YOUR GOAL: Repeat, exactly as written, the line containing "0, $error['type'], $error['file'], $error['line']));" and each line after it through the end of the data.

DATA FOR PROCESSING:
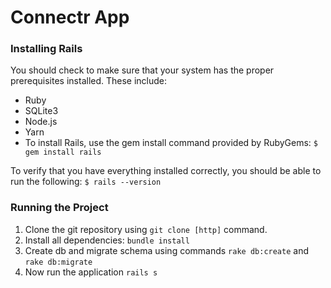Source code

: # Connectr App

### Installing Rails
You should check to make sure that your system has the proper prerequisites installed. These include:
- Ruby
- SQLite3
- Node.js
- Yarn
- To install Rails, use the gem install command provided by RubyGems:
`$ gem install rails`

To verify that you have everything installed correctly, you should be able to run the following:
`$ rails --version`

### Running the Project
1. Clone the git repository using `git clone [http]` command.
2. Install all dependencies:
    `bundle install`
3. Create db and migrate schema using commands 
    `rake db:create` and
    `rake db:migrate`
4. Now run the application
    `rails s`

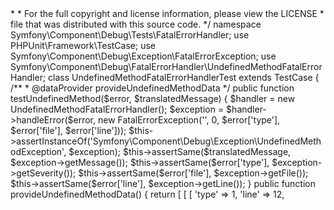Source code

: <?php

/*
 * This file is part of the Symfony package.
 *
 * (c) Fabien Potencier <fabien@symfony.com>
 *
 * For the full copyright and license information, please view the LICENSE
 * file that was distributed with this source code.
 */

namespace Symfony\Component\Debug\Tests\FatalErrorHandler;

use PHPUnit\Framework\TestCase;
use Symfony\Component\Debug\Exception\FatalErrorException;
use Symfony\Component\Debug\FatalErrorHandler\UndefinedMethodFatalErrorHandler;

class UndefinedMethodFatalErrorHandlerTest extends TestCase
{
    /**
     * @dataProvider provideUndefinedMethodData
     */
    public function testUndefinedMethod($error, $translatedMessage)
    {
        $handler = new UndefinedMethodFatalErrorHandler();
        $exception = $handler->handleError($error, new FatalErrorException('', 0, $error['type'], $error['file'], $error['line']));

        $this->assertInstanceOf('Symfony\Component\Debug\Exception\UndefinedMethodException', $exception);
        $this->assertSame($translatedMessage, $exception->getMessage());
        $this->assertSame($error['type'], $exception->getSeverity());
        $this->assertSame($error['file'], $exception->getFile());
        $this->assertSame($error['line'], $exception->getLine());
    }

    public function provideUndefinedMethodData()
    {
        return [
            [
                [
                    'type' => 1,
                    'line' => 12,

SOLVED PROBLEM:
        $exception = $handler->handleError($error, new FatalErrorException('', 0, $error['type'], $error['file'], $error['line']));

        $this->assertInstanceOf('Symfony\Component\Debug\Exception\UndefinedMethodException', $exception);
        $this->assertSame($translatedMessage, $exception->getMessage());
        $this->assertSame($error['type'], $exception->getSeverity());
        $this->assertSame($error['file'], $exception->getFile());
        $this->assertSame($error['line'], $exception->getLine());
    }

    public function provideUndefinedMethodData()
    {
        return [
            [
                [
                    'type' => 1,
                    'line' => 12,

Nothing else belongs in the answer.